Big hits for NBC this year include Super Bowl 49, “SNL 40,” “The Wiz Live,” “The Macy’s Thanksgiving Day Parade,” “Coat of Many Colors” and “Adele Live in New York City.” Plus, “The Voice” is still going strong and “American Ninja Warrior” had a great summer.
Clearly, live programming is working for Bob Greenblatt and company — but the success of “Blindspot” also proves that the broadcast network is no one-trick pony.
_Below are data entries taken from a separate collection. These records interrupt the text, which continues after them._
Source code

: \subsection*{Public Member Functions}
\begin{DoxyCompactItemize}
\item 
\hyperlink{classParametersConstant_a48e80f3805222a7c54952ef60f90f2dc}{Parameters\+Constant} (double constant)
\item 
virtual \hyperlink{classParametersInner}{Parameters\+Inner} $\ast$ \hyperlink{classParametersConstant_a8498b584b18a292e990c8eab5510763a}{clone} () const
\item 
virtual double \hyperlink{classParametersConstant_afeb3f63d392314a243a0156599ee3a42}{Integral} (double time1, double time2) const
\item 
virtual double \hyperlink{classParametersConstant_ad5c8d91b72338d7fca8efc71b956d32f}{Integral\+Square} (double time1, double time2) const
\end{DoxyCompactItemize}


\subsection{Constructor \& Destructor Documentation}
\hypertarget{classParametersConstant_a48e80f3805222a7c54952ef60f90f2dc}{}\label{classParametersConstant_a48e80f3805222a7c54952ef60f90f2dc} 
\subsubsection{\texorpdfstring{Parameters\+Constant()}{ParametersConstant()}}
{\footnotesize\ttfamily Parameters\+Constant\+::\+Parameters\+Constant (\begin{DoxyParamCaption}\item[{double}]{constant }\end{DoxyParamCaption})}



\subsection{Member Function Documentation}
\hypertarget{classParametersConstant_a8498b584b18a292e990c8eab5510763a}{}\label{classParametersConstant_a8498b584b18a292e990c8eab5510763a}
It just wasn’t your year, ESPN. While the Disney-owned cable channel is clearly still making money hand-over-fist, it is hemorrhaging talent, brands and subscribers. This year, the Worldwide Leader in Sports lost Bill Simmons, Colin Cowherd and Keith Olbermann. It also gave up on Grantland, and saw Jason Whitlock depart The Undefeated. Big names aside, ESPN set itself up to cut 350 jobs this fall.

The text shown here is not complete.